### Your instructions
Copy out exactly the lines from the one containing "water_mol=2*wt, ch4_mol=i/2, plot=0) #with water" to the end of the records below, both included, and nothing else.

### Given entries
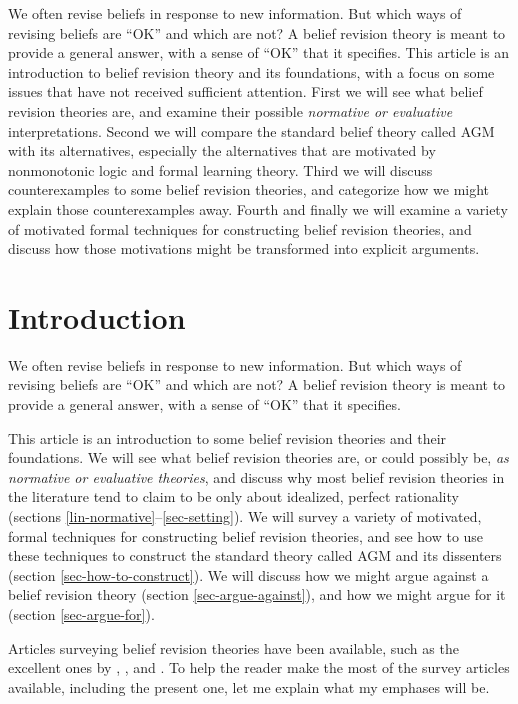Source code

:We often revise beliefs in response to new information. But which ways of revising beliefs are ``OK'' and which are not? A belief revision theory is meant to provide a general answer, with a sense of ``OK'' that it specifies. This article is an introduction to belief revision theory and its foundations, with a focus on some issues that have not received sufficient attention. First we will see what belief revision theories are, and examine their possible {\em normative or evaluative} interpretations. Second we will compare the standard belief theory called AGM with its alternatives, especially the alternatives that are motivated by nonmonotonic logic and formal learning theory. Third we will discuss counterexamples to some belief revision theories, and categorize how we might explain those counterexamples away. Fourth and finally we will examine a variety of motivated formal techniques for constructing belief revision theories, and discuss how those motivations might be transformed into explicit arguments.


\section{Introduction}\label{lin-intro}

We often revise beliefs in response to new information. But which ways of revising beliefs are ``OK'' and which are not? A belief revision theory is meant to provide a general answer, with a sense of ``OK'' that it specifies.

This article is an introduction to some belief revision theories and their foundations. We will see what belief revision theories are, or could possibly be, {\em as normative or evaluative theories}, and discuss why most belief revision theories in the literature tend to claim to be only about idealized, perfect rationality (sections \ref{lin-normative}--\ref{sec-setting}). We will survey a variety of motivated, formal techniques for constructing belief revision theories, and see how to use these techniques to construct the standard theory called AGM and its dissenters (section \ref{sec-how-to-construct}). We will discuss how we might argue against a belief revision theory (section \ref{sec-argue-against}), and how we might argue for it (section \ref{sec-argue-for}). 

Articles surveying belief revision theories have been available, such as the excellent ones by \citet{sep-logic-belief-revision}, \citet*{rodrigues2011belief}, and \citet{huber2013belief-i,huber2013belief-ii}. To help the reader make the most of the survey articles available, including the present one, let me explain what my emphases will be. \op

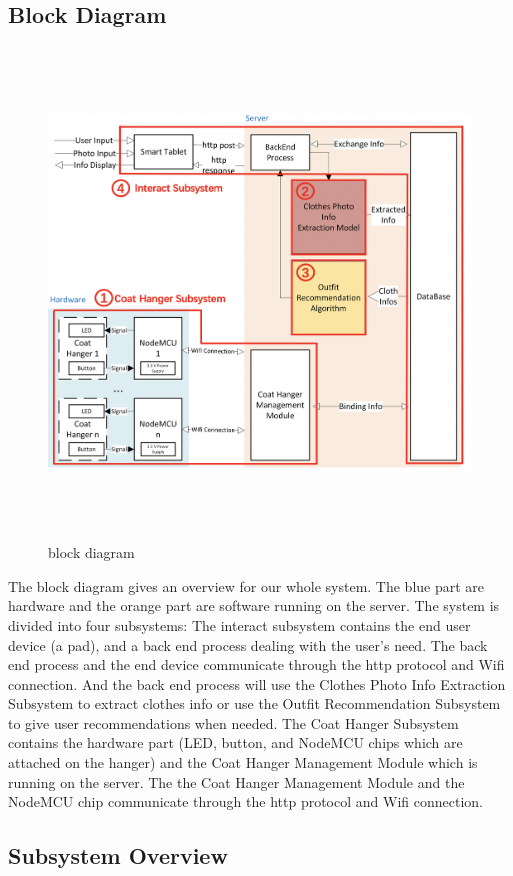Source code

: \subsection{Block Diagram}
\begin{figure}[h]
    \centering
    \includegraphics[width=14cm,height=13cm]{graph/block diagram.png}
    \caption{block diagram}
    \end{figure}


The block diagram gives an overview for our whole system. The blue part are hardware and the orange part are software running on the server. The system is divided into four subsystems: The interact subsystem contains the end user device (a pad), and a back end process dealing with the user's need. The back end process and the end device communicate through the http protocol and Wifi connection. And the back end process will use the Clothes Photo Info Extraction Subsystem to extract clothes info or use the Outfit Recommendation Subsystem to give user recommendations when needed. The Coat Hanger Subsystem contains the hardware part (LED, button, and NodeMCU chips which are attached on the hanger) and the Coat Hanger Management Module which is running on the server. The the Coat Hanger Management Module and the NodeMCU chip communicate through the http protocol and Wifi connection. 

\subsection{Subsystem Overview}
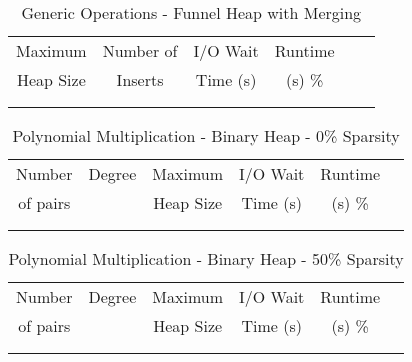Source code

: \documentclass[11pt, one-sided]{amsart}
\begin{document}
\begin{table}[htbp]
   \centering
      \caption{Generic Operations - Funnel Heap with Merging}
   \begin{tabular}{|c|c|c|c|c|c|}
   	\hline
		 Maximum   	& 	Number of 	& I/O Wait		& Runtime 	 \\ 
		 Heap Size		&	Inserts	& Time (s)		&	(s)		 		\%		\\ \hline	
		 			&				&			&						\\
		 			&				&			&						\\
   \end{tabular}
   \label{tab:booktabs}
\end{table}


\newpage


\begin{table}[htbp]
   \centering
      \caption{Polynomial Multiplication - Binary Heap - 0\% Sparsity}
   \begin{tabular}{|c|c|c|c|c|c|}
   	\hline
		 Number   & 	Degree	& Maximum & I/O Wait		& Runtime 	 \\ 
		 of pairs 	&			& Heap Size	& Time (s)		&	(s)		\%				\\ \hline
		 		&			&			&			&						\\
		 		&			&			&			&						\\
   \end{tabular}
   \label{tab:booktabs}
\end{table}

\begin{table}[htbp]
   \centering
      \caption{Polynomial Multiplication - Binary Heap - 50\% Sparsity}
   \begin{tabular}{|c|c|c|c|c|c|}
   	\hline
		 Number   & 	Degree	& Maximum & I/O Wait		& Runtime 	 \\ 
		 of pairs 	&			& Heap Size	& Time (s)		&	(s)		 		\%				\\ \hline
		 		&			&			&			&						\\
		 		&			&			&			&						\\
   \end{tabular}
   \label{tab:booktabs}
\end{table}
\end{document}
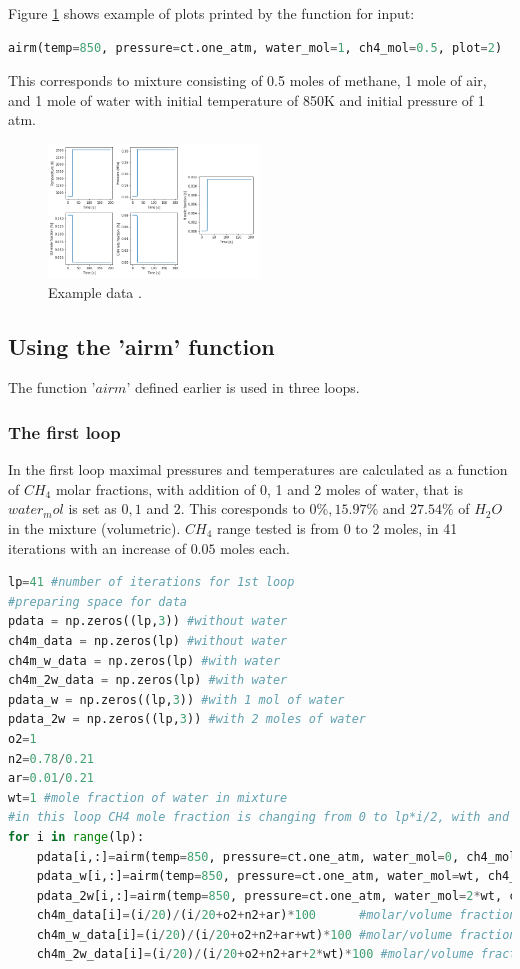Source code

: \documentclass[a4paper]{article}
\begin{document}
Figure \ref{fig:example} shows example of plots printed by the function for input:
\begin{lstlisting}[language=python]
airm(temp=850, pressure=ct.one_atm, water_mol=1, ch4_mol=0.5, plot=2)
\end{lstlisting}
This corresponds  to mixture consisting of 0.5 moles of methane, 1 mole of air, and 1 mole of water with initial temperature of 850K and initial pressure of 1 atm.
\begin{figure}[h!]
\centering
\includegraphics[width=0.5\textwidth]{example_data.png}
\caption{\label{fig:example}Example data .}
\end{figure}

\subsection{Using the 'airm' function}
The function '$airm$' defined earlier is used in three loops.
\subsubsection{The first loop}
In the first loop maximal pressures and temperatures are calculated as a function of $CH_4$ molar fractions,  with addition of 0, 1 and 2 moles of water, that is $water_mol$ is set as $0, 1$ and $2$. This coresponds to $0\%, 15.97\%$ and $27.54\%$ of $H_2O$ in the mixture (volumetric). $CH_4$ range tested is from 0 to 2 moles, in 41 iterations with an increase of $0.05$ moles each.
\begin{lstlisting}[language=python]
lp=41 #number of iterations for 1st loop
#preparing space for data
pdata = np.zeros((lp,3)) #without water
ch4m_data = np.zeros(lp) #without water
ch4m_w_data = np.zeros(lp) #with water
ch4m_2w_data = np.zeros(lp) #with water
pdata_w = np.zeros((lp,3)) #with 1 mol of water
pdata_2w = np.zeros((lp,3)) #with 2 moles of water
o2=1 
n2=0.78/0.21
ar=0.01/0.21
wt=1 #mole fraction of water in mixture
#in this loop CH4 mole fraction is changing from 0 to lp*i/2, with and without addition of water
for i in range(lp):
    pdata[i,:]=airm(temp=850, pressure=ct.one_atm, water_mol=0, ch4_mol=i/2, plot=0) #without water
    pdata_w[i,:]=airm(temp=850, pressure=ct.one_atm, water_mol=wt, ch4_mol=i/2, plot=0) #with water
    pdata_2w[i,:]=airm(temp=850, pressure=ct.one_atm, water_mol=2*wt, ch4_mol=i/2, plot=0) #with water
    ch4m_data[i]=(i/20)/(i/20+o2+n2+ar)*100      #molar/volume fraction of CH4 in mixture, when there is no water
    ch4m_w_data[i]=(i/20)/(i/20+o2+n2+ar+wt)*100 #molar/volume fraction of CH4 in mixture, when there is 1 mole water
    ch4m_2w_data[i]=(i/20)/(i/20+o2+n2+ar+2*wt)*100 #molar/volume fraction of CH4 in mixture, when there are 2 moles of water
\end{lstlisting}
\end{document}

### Exercise output
    pdata_2w[i,:]=airm(temp=850, pressure=ct.one_atm, water_mol=2*wt, ch4_mol=i/2, plot=0) #with water
    ch4m_data[i]=(i/20)/(i/20+o2+n2+ar)*100      #molar/volume fraction of CH4 in mixture, when there is no water
    ch4m_w_data[i]=(i/20)/(i/20+o2+n2+ar+wt)*100 #molar/volume fraction of CH4 in mixture, when there is 1 mole water
    ch4m_2w_data[i]=(i/20)/(i/20+o2+n2+ar+2*wt)*100 #molar/volume fraction of CH4 in mixture, when there are 2 moles of water
\end{lstlisting}
\end{document}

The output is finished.